Justin Hofman, a California-based nature photographer, was marveling at the beauty of a reef near Sumbawa Island, Indonesia, when a sight he wished he’d unsee came before his camera lens. It was at that moment that the 33-year-old snapped this depressing photo of a tiny seahorse, no bigger than a shot glass, hopping a ride on a pink cotton swab.
Hofman says he wishes the picture ‘didn’t exist’ but since it does the photographer thought he might as well share it with the world. The emotional shot impressed a lot of people, becoming one of the finalists of the London Natural History Museum’s Wildlife Photographer of Year. A note on the contest entry’s page has the backstory.
“Seahorses hitch rides on the currents by grabbing floating objects such as seaweed with their delicate prehensile tails. Justin watched with delight as this tiny estuary seahorse ‘almost hopped’ from one bit of bouncing natural debris to the next, bobbing around near the surface on a reef near Sumbawa Island, Indonesia.”
“But as the tide started to come in, the mood changed. The water contained more and more decidedly unnatural objects—mainly bits of plastic—and a film of sewage sludge covered the surface, all sluicing towards the shore. The seahorse let go of a piece of seagrass and seized a long, wispy piece of clear plastic. As a brisk wind at the surface picked up, making conditions bumpier, the seahorse took advantage of something that offered a more stable raft: a waterlogged plastic cottonbud.”

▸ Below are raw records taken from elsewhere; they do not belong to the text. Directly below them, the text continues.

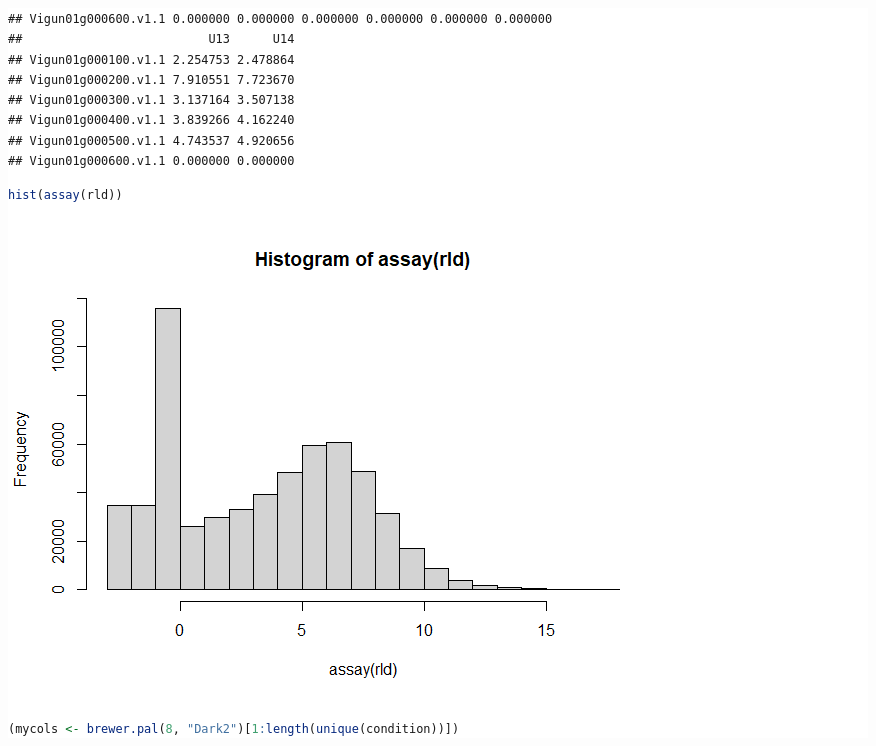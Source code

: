     ## Vigun01g000600.v1.1 0.000000 0.000000 0.000000 0.000000 0.000000 0.000000
    ##                          U13      U14
    ## Vigun01g000100.v1.1 2.254753 2.478864
    ## Vigun01g000200.v1.1 7.910551 7.723670
    ## Vigun01g000300.v1.1 3.137164 3.507138
    ## Vigun01g000400.v1.1 3.839266 4.162240
    ## Vigun01g000500.v1.1 4.743537 4.920656
    ## Vigun01g000600.v1.1 0.000000 0.000000

``` r
hist(assay(rld))
```

![](deseq_files/figure-gfm/unnamed-chunk-5-2.png)

``` r
(mycols <- brewer.pal(8, "Dark2")[1:length(unique(condition))])
```

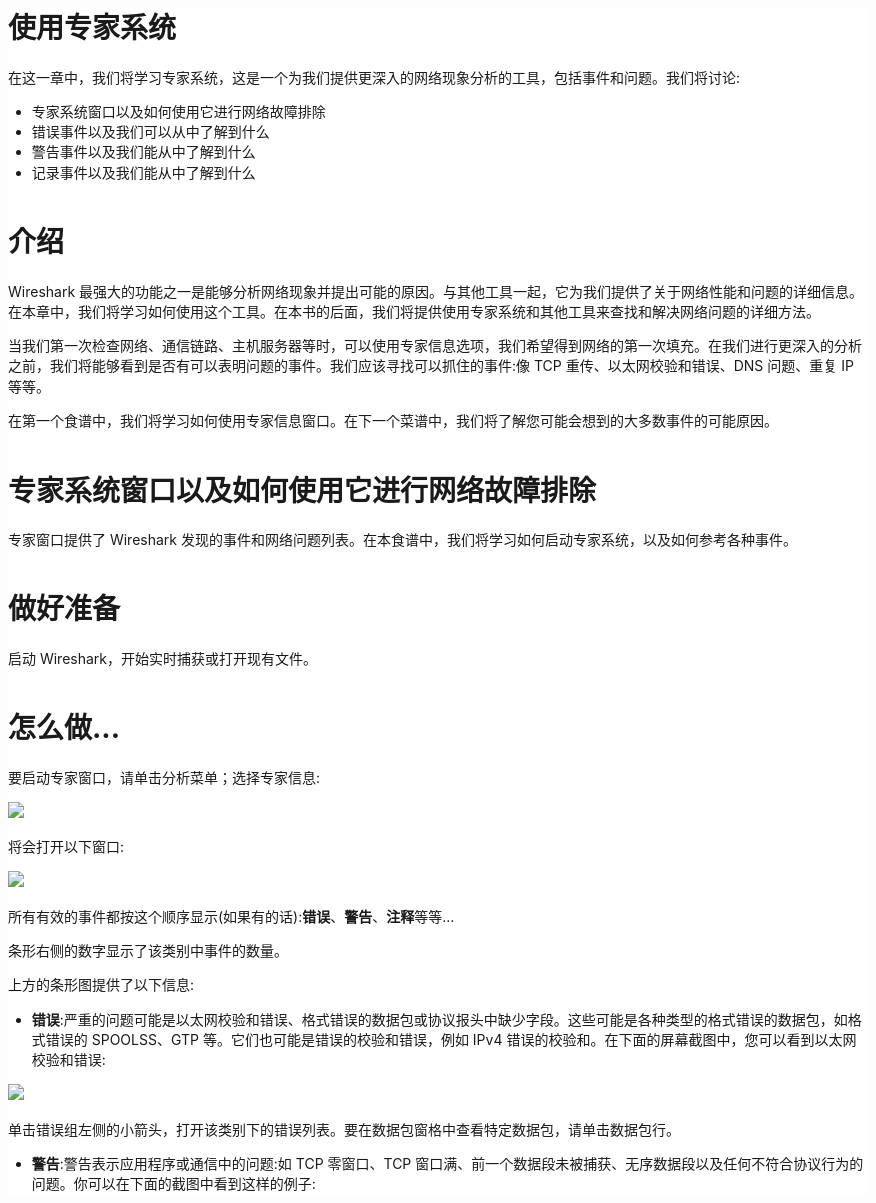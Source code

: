 # 使用专家系统

在这一章中，我们将学习专家系统，这是一个为我们提供更深入的网络现象分析的工具，包括事件和问题。我们将讨论:

*   专家系统窗口以及如何使用它进行网络故障排除
*   错误事件以及我们可以从中了解到什么
*   警告事件以及我们能从中了解到什么
*   记录事件以及我们能从中了解到什么

# 介绍

Wireshark 最强大的功能之一是能够分析网络现象并提出可能的原因。与其他工具一起，它为我们提供了关于网络性能和问题的详细信息。在本章中，我们将学习如何使用这个工具。在本书的后面，我们将提供使用专家系统和其他工具来查找和解决网络问题的详细方法。

当我们第一次检查网络、通信链路、主机服务器等时，可以使用专家信息选项，我们希望得到网络的第一次填充。在我们进行更深入的分析之前，我们将能够看到是否有可以表明问题的事件。我们应该寻找可以抓住的事件:像 TCP 重传、以太网校验和错误、DNS 问题、重复 IP 等等。

在第一个食谱中，我们将学习如何使用专家信息窗口。在下一个菜谱中，我们将了解您可能会想到的大多数事件的可能原因。

# 专家系统窗口以及如何使用它进行网络故障排除

专家窗口提供了 Wireshark 发现的事件和网络问题列表。在本食谱中，我们将学习如何启动专家系统，以及如何参考各种事件。

# 做好准备

启动 Wireshark，开始实时捕获或打开现有文件。

# 怎么做...

要启动专家窗口，请单击分析菜单；选择专家信息:

![](Images/87f7094a-ab28-4f77-ad8d-fe5191437bf7.png)

将会打开以下窗口:

![](Images/1b42ef01-56ad-40a8-9fa7-1ab5daad7fef.png)

所有有效的事件都按这个顺序显示(如果有的话):**错误**、**警告**、**注释**等等...

条形右侧的数字显示了该类别中事件的数量。

上方的条形图提供了以下信息:

*   **错误**:严重的问题可能是以太网校验和错误、格式错误的数据包或协议报头中缺少字段。这些可能是各种类型的格式错误的数据包，如格式错误的 SPOOLSS、GTP 等。它们也可能是错误的校验和错误，例如 IPv4 错误的校验和。在下面的屏幕截图中，您可以看到以太网校验和错误:

![](Images/2148a90b-adcb-4988-9dc8-1c04e6f69fd9.png)

单击错误组左侧的小箭头，打开该类别下的错误列表。要在数据包窗格中查看特定数据包，请单击数据包行。

*   **警告**:警告表示应用程序或通信中的问题:如 TCP 零窗口、TCP 窗口满、前一个数据段未被捕获、无序数据段以及任何不符合协议行为的问题。你可以在下面的截图中看到这样的例子:
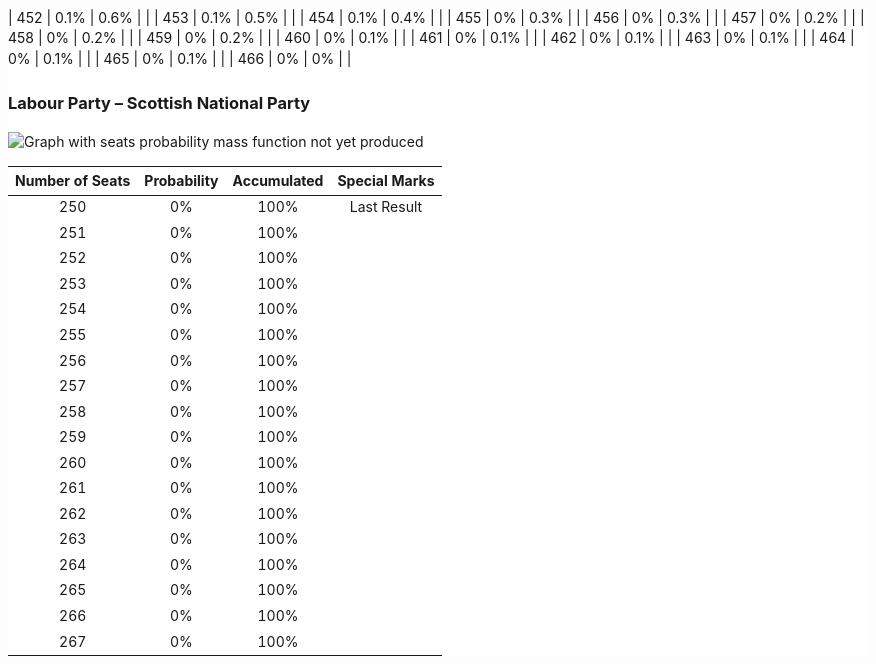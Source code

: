 | 452 | 0.1% | 0.6% |  |
| 453 | 0.1% | 0.5% |  |
| 454 | 0.1% | 0.4% |  |
| 455 | 0% | 0.3% |  |
| 456 | 0% | 0.3% |  |
| 457 | 0% | 0.2% |  |
| 458 | 0% | 0.2% |  |
| 459 | 0% | 0.2% |  |
| 460 | 0% | 0.1% |  |
| 461 | 0% | 0.1% |  |
| 462 | 0% | 0.1% |  |
| 463 | 0% | 0.1% |  |
| 464 | 0% | 0.1% |  |
| 465 | 0% | 0.1% |  |
| 466 | 0% | 0% |  |

### Labour Party – Scottish National Party

![Graph with seats probability mass function not yet produced](2024-04-28-Savanta-coalitions-seats-pmf-lab–snp.png "Seats Probability Mass Function")

| Number of Seats | Probability | Accumulated | Special Marks |
|:---------------:|:-----------:|:-----------:|:-------------:|
| 250 | 0% | 100% | Last Result |
| 251 | 0% | 100% |  |
| 252 | 0% | 100% |  |
| 253 | 0% | 100% |  |
| 254 | 0% | 100% |  |
| 255 | 0% | 100% |  |
| 256 | 0% | 100% |  |
| 257 | 0% | 100% |  |
| 258 | 0% | 100% |  |
| 259 | 0% | 100% |  |
| 260 | 0% | 100% |  |
| 261 | 0% | 100% |  |
| 262 | 0% | 100% |  |
| 263 | 0% | 100% |  |
| 264 | 0% | 100% |  |
| 265 | 0% | 100% |  |
| 266 | 0% | 100% |  |
| 267 | 0% | 100% |  |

The powerful photo serves as an allegory for the rather wretched state of plastic pollution and debris humans have forced upon oceans. The waters around Indonesia and its many islands are among the most polluted in the world. Local government has taken note, pledging $1 billion over eight years for cleanup. The trash keeps piling up, though, putting into question the efficacy of such measures absent complementary policy that might curb pollution at the source. One recent study estimates there are at least 5.25 trillion pieces, weighing an estimated 269,000 tonnes in total, contaminating the world’s oceans. In 2010 alone, 8 million metric tons of plastic were dumped by humans into the waters.